Avec sensibilité et solennité, le comédien rend hommage à ces idoles avec lesquelles on se construit adolescent·e, lorsque l’on pense chanter aussi bien que Mariah Carey devant le miroir de sa salle de bain (là où se cristallisent peut-être un bon nombre de carrières artistiques).

La figure du monstre, c’est la possibilité de trouver un état de libération en échappant à la norme.
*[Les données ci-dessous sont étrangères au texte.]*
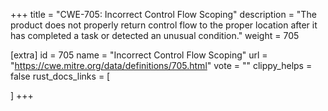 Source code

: +++
title = "CWE-705: Incorrect Control Flow Scoping"
description	= "The product does not properly return control flow to the proper location after it has completed a task or detected an unusual condition."
weight = 705

[extra]
id = 705
name = "Incorrect Control Flow Scoping"
url = "https://cwe.mitre.org/data/definitions/705.html"
vote = ""
clippy_helps = false
rust_docs_links = [
	
]
+++

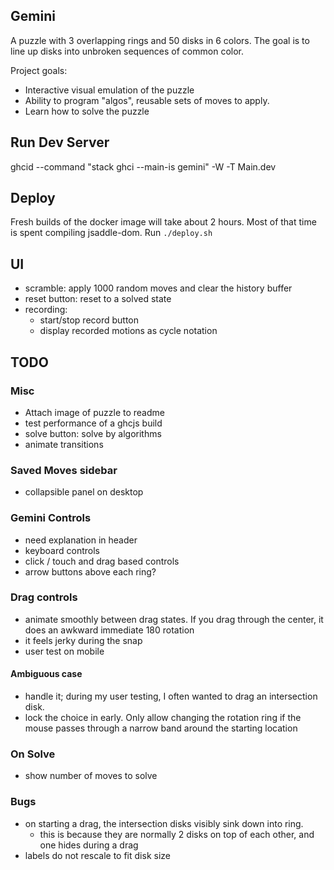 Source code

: ## Gemini 
A puzzle with 3 overlapping rings and 50 disks in 6 colors. The goal is to line up disks into unbroken sequences of common color.

Project goals:
- Interactive visual emulation of the puzzle
- Ability to program "algos", reusable sets of moves to apply.
- Learn how to solve the puzzle

## Run Dev Server
ghcid --command "stack ghci --main-is gemini" -W -T Main.dev

## Deploy
Fresh builds of the docker image will take about 2 hours. Most of that time is spent compiling jsaddle-dom.
Run `./deploy.sh`

## UI
- scramble: apply 1000 random moves and clear the history buffer
- reset button: reset to a solved state
- recording:
    - start/stop record button
    - display recorded motions as cycle notation

## TODO
### Misc
- Attach image of puzzle to readme
- test performance of a ghcjs build
- solve button: solve by algorithms
- animate transitions

### Saved Moves sidebar
- collapsible panel  on desktop

### Gemini Controls
- need explanation in header
- keyboard controls
- click / touch and drag based controls
- arrow buttons above each ring?

### Drag controls
- animate smoothly between drag states. If you drag through the center, it does an awkward immediate 180 rotation
- it feels jerky during the snap
- user test on mobile


#### Ambiguous case
- handle it; during my user testing, I often wanted to drag an intersection disk.
- lock the choice in early. Only allow changing the rotation ring if the mouse passes through a narrow band
 around the starting location


### On Solve
- show number of moves to solve


### Bugs
- on starting a drag, the intersection disks visibly sink down into ring. 
    - this is because they are normally  2 disks on top of each other, and one hides during a drag
- labels do not rescale to fit disk size

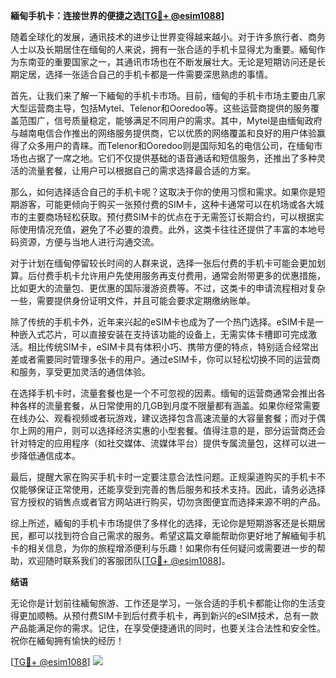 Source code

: **緬甸手机卡：连接世界的便捷之选[[TG💪+ @esim1088](https://t.me/s/esim1088)]**

随着全球化的发展，通讯技术的进步让世界变得越来越小。对于许多旅行者、商务人士以及长期居住在缅甸的人来说，拥有一张合适的手机卡显得尤为重要。緬甸作为东南亚的重要国家之一，其通讯市场也在不断发展壮大。无论是短期访问还是长期定居，选择一张适合自己的手机卡都是一件需要深思熟虑的事情。

首先，让我们来了解一下緬甸的手机卡市场。目前，缅甸的手机卡市场主要由几家大型运营商主导，包括Mytel、Telenor和Ooredoo等。这些运营商提供的服务覆盖范围广，信号质量稳定，能够满足不同用户的需求。其中，Mytel是由缅甸政府与越南电信合作推出的网络服务提供商，它以优质的网络覆盖和良好的用户体验赢得了众多用户的青睐。而Telenor和Ooredoo则是国际知名的电信公司，在缅甸市场也占据了一席之地。它们不仅提供基础的语音通话和短信服务，还推出了多种灵活的流量套餐，让用户可以根据自己的需求选择最合适的方案。

那么，如何选择适合自己的手机卡呢？这取决于你的使用习惯和需求。如果你是短期游客，可能更倾向于购买一张预付费的SIM卡，这种卡通常可以在机场或各大城市的主要商场轻松获取。预付费SIM卡的优点在于无需签订长期合约，可以根据实际使用情况充值，避免了不必要的浪费。此外，这类卡往往还提供了丰富的本地号码资源，方便与当地人进行沟通交流。

对于计划在缅甸停留较长时间的人群来说，选择一张后付费的手机卡可能会更加划算。后付费手机卡允许用户先使用服务再支付费用，通常会附带更多的优惠措施，比如更大的流量包、更优惠的国际漫游资费等。不过，这类卡的申请流程相对复杂一些，需要提供身份证明文件，并且可能会要求定期缴纳账单。

除了传统的手机卡外，近年来兴起的eSIM卡也成为了一个热门选择。eSIM卡是一种嵌入式芯片，可以直接安装在支持该功能的设备上，无需实体卡槽即可完成激活。相比传统SIM卡，eSIM卡具有体积小巧、携带方便的特点，特别适合经常出差或者需要同时管理多张卡的用户。通过eSIM卡，你可以轻松切换不同的运营商和服务，享受更加灵活的通信体验。

在选择手机卡时，流量套餐也是一个不可忽视的因素。缅甸的运营商通常会推出各种各样的流量套餐，从日常使用的几GB到月度不限量都有涵盖。如果你经常需要在线办公、观看视频或者玩游戏，建议选择包含高速流量的大容量套餐；而对于偶尔上网的用户，则可以选择经济实惠的小型套餐。值得注意的是，部分运营商还会针对特定的应用程序（如社交媒体、流媒体平台）提供专属流量包，这样可以进一步降低通信成本。

最后，提醒大家在购买手机卡时一定要注意合法性问题。正规渠道购买的手机卡不仅能够保证正常使用，还能享受到完善的售后服务和技术支持。因此，请务必选择官方授权的销售点或者官方网站进行购买，切勿贪图便宜而选择来源不明的产品。

综上所述，緬甸的手机卡市场提供了多样化的选择，无论你是短期游客还是长期居民，都可以找到符合自己需求的服务。希望这篇文章能帮助你更好地了解緬甸手机卡的相关信息，为你的旅程增添便利与乐趣！如果你有任何疑问或需要进一步的帮助，欢迎随时联系我们的客服团队[[TG💪+ @esim1088](https://t.me/s/esim1088)]。

**结语**

无论你是计划前往緬甸旅游、工作还是学习，一张合适的手机卡都能让你的生活变得更加顺畅。从预付费SIM卡到后付费手机卡，再到新兴的eSIM技术，总有一款产品能满足你的需求。记住，在享受便捷通讯的同时，也要关注合法性和安全性。祝你在緬甸拥有愉快的经历！

[[TG💪+ @esim1088](https://t.me/s/esim1088)] ![](https://i.postimg.cc/4NQfJmqS/Snipaste-2025-05-13-00-14-12.png)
Dans ce colossal travail de lip-sync, il y a l’émotion du souvenir, mais aussi une forme de monstruosité. Par le biais d’un éventail infini d’expressions faciales, l’interprète explore les chemins les plus poussés de la métamorphose pour devenir une créature hybride : être humain, animal, clown, démon… À la flexibilité de la bouche s’ajoutent les transfigurations du corps de l’interprète, qui utilise habilement toutes les parties de son corps pour donner l’illusion de la résonance du son. De la luette du fond de sa gorge jusqu’à ses omoplates, tout chez lui se met en mouvement pour danser sur le bruit. La figure du monstre, c’est la possibilité de trouver un état de libération en échappant à la norme : le corps métamorphosé de Luciano Rosso va au-delà du genre et d’une quelconque assignation, il se déploie à travers le monde entier. La monstruosité, c’est la liberté, comme le rappelle le philosophe Paul B. Preciado : « [La] condition [de monstre] est comme un pied qui avance dans le vide en indiquant la voie vers un autre monde. »

En nous replongeant dans les temps de confinement et d’isolement, Luciano Rosso nous invite à sublimer notre solitude. Démesurément drôle et cathartique, le spectacle Apocalipsync s’échappe du réel pour nous plonger dans l’imaginaire, l’impossible et le théâtre, sans pour autant oublier le tragique. Porte-parole(s), Luciano Rosso vogue avec brio entre tous les corps et toutes les formes et crée pour nous un endroit à part : une bibliothèque d’archives qui se transforme en cirque parodique et où l’on rit, comme lui, à gorge déployée.

  • Apocalipsync, jusqu’au 2 avril 2023 au Théâtre du Rond-Point. Un spectacle de Luciano Rosso et Maria Saccone, interprété par Luciano Rosso et mis en scène par Luciano Rosso, Maria Saccone et Hermes Gaido.